(Collected data)

<<<<

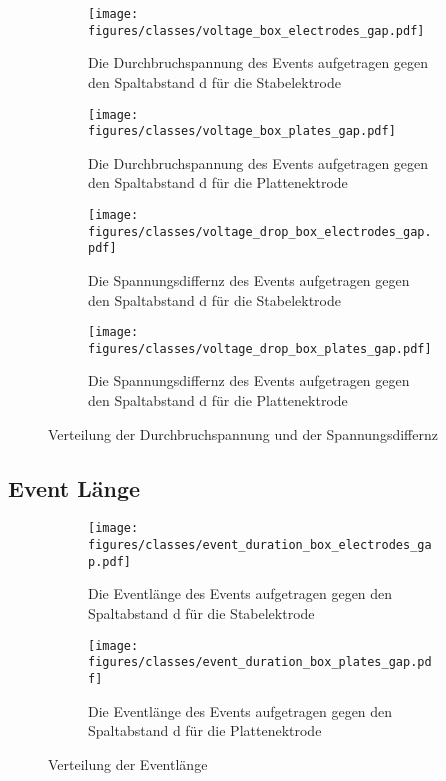 \begin{figure}[H]
  \centering
  \begin{subfigure}[t]{0.48\textwidth}
    \centering
    \texttt{[image: figures/classes/voltage\_box\_electrodes\_gap.pdf]}
    \caption{Die Durchbruchspannung des Events aufgetragen gegen den Spaltabstand d für die Stabelektrode}
    \label{fig:box-gap-event-voltage-stab}
  \end{subfigure}
  \begin{subfigure}[t]{0.48\textwidth}
    \centering
    \texttt{[image: figures/classes/voltage\_box\_plates\_gap.pdf]}
    \caption{Die Durchbruchspannung des Events aufgetragen gegen den Spaltabstand d für die Plattenektrode}
    \label{fig:box-gap-event-voltage-plate}
  \end{subfigure}
  \centering
  \begin{subfigure}[t]{0.48\textwidth}
    \centering
    \texttt{[image: figures/classes/voltage\_drop\_box\_electrodes\_gap.pdf]}
    \caption{Die Spannungsdiffernz des Events aufgetragen gegen den Spaltabstand d für die Stabelektrode}
    \label{fig:box-gap-event-voltage-diff-stab}
  \end{subfigure}
  \begin{subfigure}[t]{0.48\textwidth}
    \centering
    \texttt{[image: figures/classes/voltage\_drop\_box\_plates\_gap.pdf]}
    \caption{Die Spannungsdiffernz des Events aufgetragen gegen den Spaltabstand d für die Plattenektrode}
    \label{fig:box-gap-event-voltage-diff-plate}
  \end{subfigure}
  \caption{Verteilung der Durchbruchspannung und der Spannungsdiffernz}
  \label{fig:box-gap-event-voltage-voltage-diff}
\end{figure}


\subsection{Event Länge}

\begin{figure}[H]
  \centering
  \begin{subfigure}[t]{0.48\textwidth}
    \centering
    \texttt{[image: figures/classes/event\_duration\_box\_electrodes\_gap.pdf]}
    \caption{Die Eventlänge des Events aufgetragen gegen den Spaltabstand d für die Stabelektrode}
    \label{fig:box-gap-event-duration-stab}
  \end{subfigure}
  \begin{subfigure}[t]{0.48\textwidth}
    \centering
    \texttt{[image: figures/classes/event\_duration\_box\_plates\_gap.pdf]}
    \caption{Die Eventlänge des Events aufgetragen gegen den Spaltabstand d für die Plattenektrode}
    \label{fig:box-gap-event-duration-plate}
  \end{subfigure}
  \caption{Verteilung der Eventlänge}
  \label{fig:box-gap-event-duration}
\end{figure}














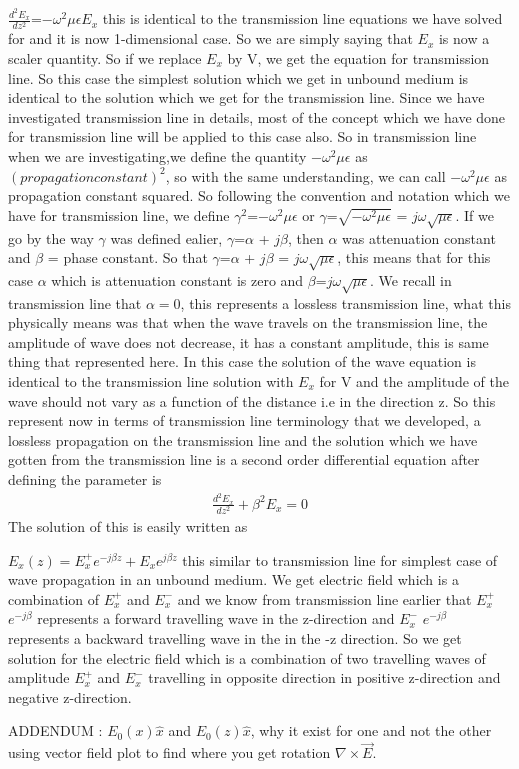 $\frac{d^2 E_x}{d z^2}$=$-\omega^2\mu\epsilon E_{x}$ this is identical to the transmission line equations we have solved for and it is now 1-dimensional case. So we are simply saying that $E_x$ is now a scaler quantity. So if we replace  $E_x$ by V, we get the equation for transmission line. So  this case the simplest solution which we get in unbound medium is identical to the solution which we get for the transmission line. Since we have investigated transmission line in details, most of the concept which we have done for transmission line will be applied to this case also. So in transmission line when we are investigating,we define the quantity $-\omega^2\mu\epsilon$ as $(propagation constant)^2$,  so with the same understanding, we can call $-\omega^2\mu\epsilon$ as  propagation constant squared. So following the convention and notation which we have for transmission line, we define $\gamma^2$=$-\omega^2\mu\epsilon$ or $\gamma$=$\sqrt{-\omega^2\mu\epsilon}$ = $j\omega\sqrt{\mu\epsilon}$. If we go by the way $\gamma$ was defined ealier, $\gamma$=$\alpha$ + $j\beta$, then $\alpha$ was attenuation constant and $\beta$ = phase constant. So that  $\gamma$=$\alpha$ + $j\beta$ = $j\omega\sqrt{\mu\epsilon}$, this means that for this case $\alpha$ which is attenuation constant is zero and    $\beta$=$j\omega\sqrt{\mu\epsilon}$.
We recall in transmission line that $\alpha=0$, this represents a lossless transmission line, what this physically means was that  when the wave travels on the transmission line, the amplitude of wave does not decrease, it has a constant amplitude, this is same thing that represented here. In this case the solution of the wave equation is identical to the transmission line solution with $E_x$ for V and the amplitude of the wave should not vary as a function of the distance i.e in the direction z. So this represent now in terms of transmission line terminology that we developed, a lossless propagation on the transmission line and the solution which we have gotten from the transmission line is a second order differential equation after defining the parameter is
\begin{align}
\frac{d^2E_x}{dz^2}+\beta^2E_x=0
\end{align}
The solution of this is easily written as

$E_x(z)=E^+_xe^{-j\beta z}+E_xe^{j\beta z}$  this similar to transmission line for simplest case of wave propagation in an unbound medium.
We get electric field which is a combination of $E_x^+$ and  $E_x^-$ and we know from transmission line earlier that  $E_x^+$ $e^{-j\beta}$ represents a forward travelling wave in the z-direction and  $E_x^-$ $e^{-j\beta}$ represents a backward travelling wave in the in the -z direction. So we get solution for the electric field which is a combination of two travelling waves of amplitude $E_x^+$ and $E_x^-$ travelling in opposite direction in positive z-direction and negative z-direction.

ADDENDUM : $E_0(x)\hat{x}$ and $E_0(z)\hat{x}$, why it exist for one and not the other using vector field plot to find where you get rotation $\nabla\times\vec{E}$.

>>>>

### Task
Since the copy should hold text only, set down each record exactly and leave the pictures out.

### Result for this task
 \begin{figure}[H]
  \centering
  \begin{subfigure}[t]{0.48\textwidth}
    \centering
    \texttt{[image: figures/classes/voltage\_box\_electrodes\_gap.pdf]}
    \caption{Die Durchbruchspannung des Events aufgetragen gegen den Spaltabstand d für die Stabelektrode}
    \label{fig:box-gap-event-voltage-stab}
  \end{subfigure}
  \begin{subfigure}[t]{0.48\textwidth}
    \centering
    \texttt{[image: figures/classes/voltage\_box\_plates\_gap.pdf]}
    \caption{Die Durchbruchspannung des Events aufgetragen gegen den Spaltabstand d für die Plattenektrode}
    \label{fig:box-gap-event-voltage-plate}
  \end{subfigure}
  \centering
  \begin{subfigure}[t]{0.48\textwidth}
    \centering
    \texttt{[image: figures/classes/voltage\_drop\_box\_electrodes\_gap.pdf]}
    \caption{Die Spannungsdiffernz des Events aufgetragen gegen den Spaltabstand d für die Stabelektrode}
    \label{fig:box-gap-event-voltage-diff-stab}
  \end{subfigure}
  \begin{subfigure}[t]{0.48\textwidth}
    \centering
    \texttt{[image: figures/classes/voltage\_drop\_box\_plates\_gap.pdf]}
    \caption{Die Spannungsdiffernz des Events aufgetragen gegen den Spaltabstand d für die Plattenektrode}
    \label{fig:box-gap-event-voltage-diff-plate}
  \end{subfigure}
  \caption{Verteilung der Durchbruchspannung und der Spannungsdiffernz}
  \label{fig:box-gap-event-voltage-voltage-diff}
\end{figure}


\subsection{Event Länge}

\begin{figure}[H]
  \centering
  \begin{subfigure}[t]{0.48\textwidth}
    \centering
    \texttt{[image: figures/classes/event\_duration\_box\_electrodes\_gap.pdf]}
    \caption{Die Eventlänge des Events aufgetragen gegen den Spaltabstand d für die Stabelektrode}
    \label{fig:box-gap-event-duration-stab}
  \end{subfigure}
  \begin{subfigure}[t]{0.48\textwidth}
    \centering
    \texttt{[image: figures/classes/event\_duration\_box\_plates\_gap.pdf]}
    \caption{Die Eventlänge des Events aufgetragen gegen den Spaltabstand d für die Plattenektrode}
    \label{fig:box-gap-event-duration-plate}
  \end{subfigure}
  \caption{Verteilung der Eventlänge}
  \label{fig:box-gap-event-duration}
\end{figure}














 $\frac{d^2 E_x}{d z^2}$=$-\omega^2\mu\epsilon E_{x}$ this is identical to the transmission line equations we have solved for and it is now 1-dimensional case. So we are simply saying that $E_x$ is now a scaler quantity. So if we replace  $E_x$ by V, we get the equation for transmission line. So  this case the simplest solution which we get in unbound medium is identical to the solution which we get for the transmission line. Since we have investigated transmission line in details, most of the concept which we have done for transmission line will be applied to this case also. So in transmission line when we are investigating,we define the quantity $-\omega^2\mu\epsilon$ as $(propagation constant)^2$,  so with the same understanding, we can call $-\omega^2\mu\epsilon$ as  propagation constant squared. So following the convention and notation which we have for transmission line, we define $\gamma^2$=$-\omega^2\mu\epsilon$ or $\gamma$=$\sqrt{-\omega^2\mu\epsilon}$ = $j\omega\sqrt{\mu\epsilon}$. If we go by the way $\gamma$ was defined ealier, $\gamma$=$\alpha$ + $j\beta$, then $\alpha$ was attenuation constant and $\beta$ = phase constant. So that  $\gamma$=$\alpha$ + $j\beta$ = $j\omega\sqrt{\mu\epsilon}$, this means that for this case $\alpha$ which is attenuation constant is zero and    $\beta$=$j\omega\sqrt{\mu\epsilon}$.
We recall in transmission line that $\alpha=0$, this represents a lossless transmission line, what this physically means was that  when the wave travels on the transmission line, the amplitude of wave does not decrease, it has a constant amplitude, this is same thing that represented here. In this case the solution of the wave equation is identical to the transmission line solution with $E_x$ for V and the amplitude of the wave should not vary as a function of the distance i.e in the direction z. So this represent now in terms of transmission line terminology that we developed, a lossless propagation on the transmission line and the solution which we have gotten from the transmission line is a second order differential equation after defining the parameter is
\begin{align}
\frac{d^2E_x}{dz^2}+\beta^2E_x=0
\end{align}
The solution of this is easily written as

$E_x(z)=E^+_xe^{-j\beta z}+E_xe^{j\beta z}$  this similar to transmission line for simplest case of wave propagation in an unbound medium.
We get electric field which is a combination of $E_x^+$ and  $E_x^-$ and we know from transmission line earlier that  $E_x^+$ $e^{-j\beta}$ represents a forward travelling wave in the z-direction and  $E_x^-$ $e^{-j\beta}$ represents a backward travelling wave in the in the -z direction. So we get solution for the electric field which is a combination of two travelling waves of amplitude $E_x^+$ and $E_x^-$ travelling in opposite direction in positive z-direction and negative z-direction.

ADDENDUM : $E_0(x)\hat{x}$ and $E_0(z)\hat{x}$, why it exist for one and not the other using vector field plot to find where you get rotation $\nabla\times\vec{E}$.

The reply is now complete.